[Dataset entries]
Start of Block

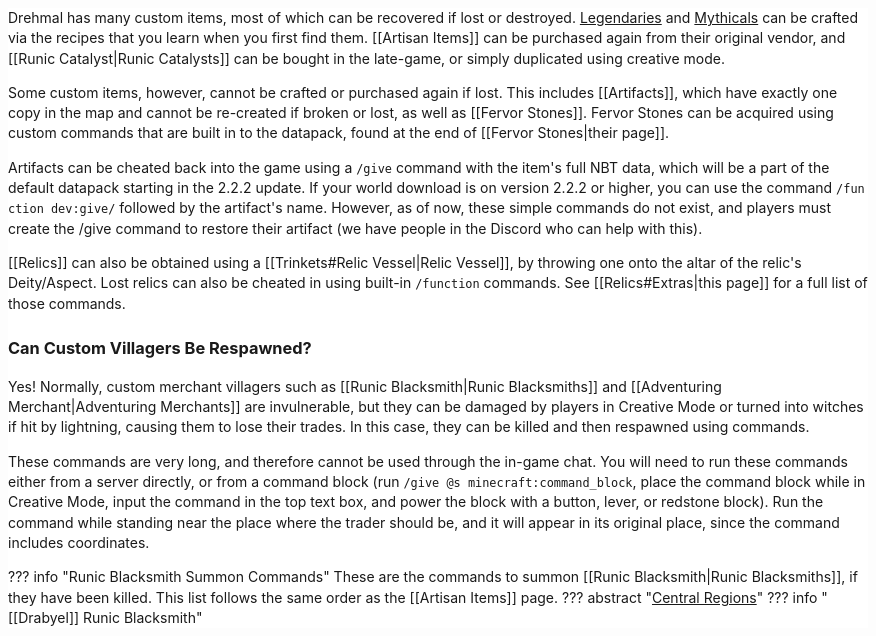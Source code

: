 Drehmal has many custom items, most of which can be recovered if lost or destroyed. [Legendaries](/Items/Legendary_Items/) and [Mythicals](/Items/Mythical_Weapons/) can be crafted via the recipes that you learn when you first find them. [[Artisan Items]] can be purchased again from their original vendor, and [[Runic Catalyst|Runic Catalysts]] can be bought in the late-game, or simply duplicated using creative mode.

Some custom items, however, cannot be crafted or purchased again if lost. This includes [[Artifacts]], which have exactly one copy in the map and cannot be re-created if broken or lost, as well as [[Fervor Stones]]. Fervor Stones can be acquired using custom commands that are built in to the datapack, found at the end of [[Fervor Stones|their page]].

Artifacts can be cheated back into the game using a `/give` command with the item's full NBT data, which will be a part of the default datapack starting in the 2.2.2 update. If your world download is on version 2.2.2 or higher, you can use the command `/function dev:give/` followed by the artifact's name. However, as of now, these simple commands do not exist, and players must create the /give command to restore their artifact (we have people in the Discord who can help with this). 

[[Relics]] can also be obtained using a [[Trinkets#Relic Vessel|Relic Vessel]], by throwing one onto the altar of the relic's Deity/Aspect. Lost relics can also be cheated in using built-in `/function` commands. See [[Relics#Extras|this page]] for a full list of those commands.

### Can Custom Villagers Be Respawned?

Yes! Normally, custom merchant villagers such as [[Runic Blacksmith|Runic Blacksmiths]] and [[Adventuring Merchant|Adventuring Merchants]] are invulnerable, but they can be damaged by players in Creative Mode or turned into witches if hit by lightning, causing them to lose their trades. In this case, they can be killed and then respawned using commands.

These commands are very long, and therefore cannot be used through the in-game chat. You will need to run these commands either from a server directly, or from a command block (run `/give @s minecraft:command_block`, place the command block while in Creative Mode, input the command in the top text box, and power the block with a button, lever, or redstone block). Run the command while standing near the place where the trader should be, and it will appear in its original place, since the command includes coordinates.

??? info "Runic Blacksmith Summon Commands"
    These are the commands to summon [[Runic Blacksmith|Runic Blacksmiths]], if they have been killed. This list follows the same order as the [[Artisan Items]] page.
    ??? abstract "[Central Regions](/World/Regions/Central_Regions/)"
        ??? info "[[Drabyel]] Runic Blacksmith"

End of Block
Start of Block

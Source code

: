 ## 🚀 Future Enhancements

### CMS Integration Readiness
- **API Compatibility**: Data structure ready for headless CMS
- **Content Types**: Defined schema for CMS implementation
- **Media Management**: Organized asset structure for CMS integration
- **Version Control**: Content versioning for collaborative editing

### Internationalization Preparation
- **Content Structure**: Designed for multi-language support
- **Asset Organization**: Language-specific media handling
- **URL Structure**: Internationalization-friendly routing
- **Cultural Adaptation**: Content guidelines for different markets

End of Block

__EXERCISE OBJECTIVE__
Work out how many lines above contain "Blacksmiths", then write only that number.

__ANSWER BOX__
2